Karen snorted. “To us it’s a serial killer. To them it’s a local matter of one missing child. We’ll be asking them to expend God knows how many man-hours on what could very well be a wild-goose chase…”
“Cops are used to chasing wild geese,” Becker said.
“Their own geese. Now we want them to chase ours. We want them to undertake a major search because one boy-for most of them a boy who’s not from their own town or jurisdiction-has been missing for a few days.”
“A week,” said Becker.
“Do you think you can do that?” she asked.
“Me?” Becker asked. “No, I couldn’t hope to do that.

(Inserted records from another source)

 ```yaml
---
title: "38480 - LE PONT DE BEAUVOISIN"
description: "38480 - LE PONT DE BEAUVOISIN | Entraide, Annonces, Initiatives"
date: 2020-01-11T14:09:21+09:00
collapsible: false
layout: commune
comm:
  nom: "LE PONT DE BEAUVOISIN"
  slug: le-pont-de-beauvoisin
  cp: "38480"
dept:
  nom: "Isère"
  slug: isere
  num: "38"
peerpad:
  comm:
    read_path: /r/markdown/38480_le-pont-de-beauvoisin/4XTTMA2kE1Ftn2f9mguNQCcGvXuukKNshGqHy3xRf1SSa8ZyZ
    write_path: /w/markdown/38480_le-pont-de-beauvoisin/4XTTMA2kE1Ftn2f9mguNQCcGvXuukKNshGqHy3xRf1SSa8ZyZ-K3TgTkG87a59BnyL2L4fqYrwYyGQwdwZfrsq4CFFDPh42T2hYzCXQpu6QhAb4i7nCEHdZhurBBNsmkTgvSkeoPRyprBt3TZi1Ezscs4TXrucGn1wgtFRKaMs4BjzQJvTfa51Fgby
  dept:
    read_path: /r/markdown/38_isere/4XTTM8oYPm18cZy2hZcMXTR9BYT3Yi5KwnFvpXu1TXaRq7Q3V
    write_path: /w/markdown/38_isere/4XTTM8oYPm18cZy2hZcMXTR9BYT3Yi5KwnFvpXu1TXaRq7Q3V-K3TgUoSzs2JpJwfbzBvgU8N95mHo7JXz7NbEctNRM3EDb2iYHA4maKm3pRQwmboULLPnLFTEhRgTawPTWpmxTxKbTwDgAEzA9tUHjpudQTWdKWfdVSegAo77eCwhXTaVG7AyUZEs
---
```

I don’t have the skills. I tend to alienate people. I’m too sure of myself. I could never convince them to do it… But you could.”
“Thanks a lot.”
“A pleasure.”
“Any bright ideas as to how I go about it?”
“No,” said Becker. “But you’d better hurry. At the rate Lamont is escalating his hunger. I’d say Bobby Reynolds has two weeks left. Three at the outside-if he’s very, very docile.”
Karen stood outside the conference room in the Radisson Hotel in Bickford, slowly tearing the tissue she held in her hands to little pieces. The Deputy Chief of the Connecticut state police and the heads or representatives of two dozen local police forces were waiting inside along with as many FBI men from the New York and New England districts as she could command, beg, borrow, or scrape. Getting them all together with only two days’ notice had taken all the authority and good will that her position in the Bureau could muster. And that was the easy part.
Getting them all to do something was not a problem. They would make a token of assistance simply for the asking. What Karen needed, however, was a dedicated effort. Fast and concentrated and thorough. And this from men who resisted, on principle, the very idea, much less the practice, of being told what to do by the federal law enforcement agency. Men who would resist for reasons of turf and professional pride if the directions came from a seasoned agent would resist even more fiercely if they came from a woman.
“A young and beautiful woman at that,” Becker reminded her. He stood next to Karen outside the conference room. Karen had noted that her nervousness only seemed to amuse him.
“They’ll hate me,” she said.
“That is not the average man’s reaction to a young and beautiful woman. Believe me, these guys are very average. You start at an advantage.”